> **Your instructions**: Within the records that follow, find every line containing the string "total". Copy those lines.

= = =

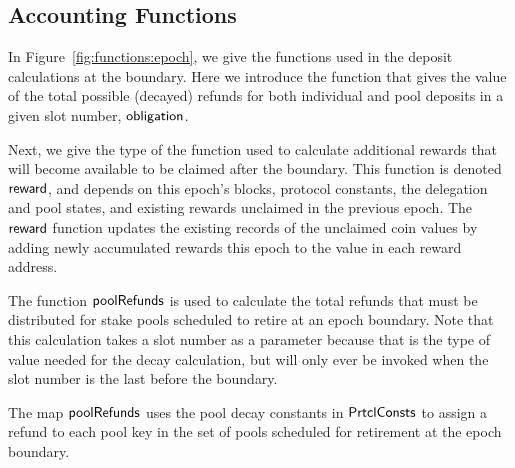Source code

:\subsection{Accounting Functions}
\label{sec:acc-fun}

In Figure~\ref{fig:functions:epoch}, we give the functions
used in the deposit calculations at the boundary. Here we introduce the function
that gives the value of the total possible (decayed) refunds for both individual and
pool deposits in a given slot number, $\mathsf{obligation}$.

Next, we give the type of the function used to calculate additional rewards that will become
available to be claimed after the boundary. This function is denoted $\mathsf{reward}$,
and depends on this epoch's blocks, protocol constants, the delegation
and pool states, and existing rewards unclaimed in the previous epoch.
The $\mathsf{reward}$ function
updates the existing records of the unclaimed coin values by adding newly
accumulated rewards this epoch to the value in each reward address.

The function $\mathsf{poolRefunds}$ is used to calculate the total refunds
that must be distributed
for stake pools scheduled to retire at an epoch boundary. Note that this
calculation takes a slot number as a parameter because that is the type of value
needed for the decay calculation, but will only ever be invoked
when the slot number is the last before the boundary.

The map $\mathsf{poolRefunds}$ uses the pool decay constants in $\mathsf{PrtclConsts}$
to assign a refund to each pool key in the set of pools scheduled for retirement
at the epoch boundary.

= = =

> **Written response**:
that gives the value of the total possible (decayed) refunds for both individual and
The function $\mathsf{poolRefunds}$ is used to calculate the total refunds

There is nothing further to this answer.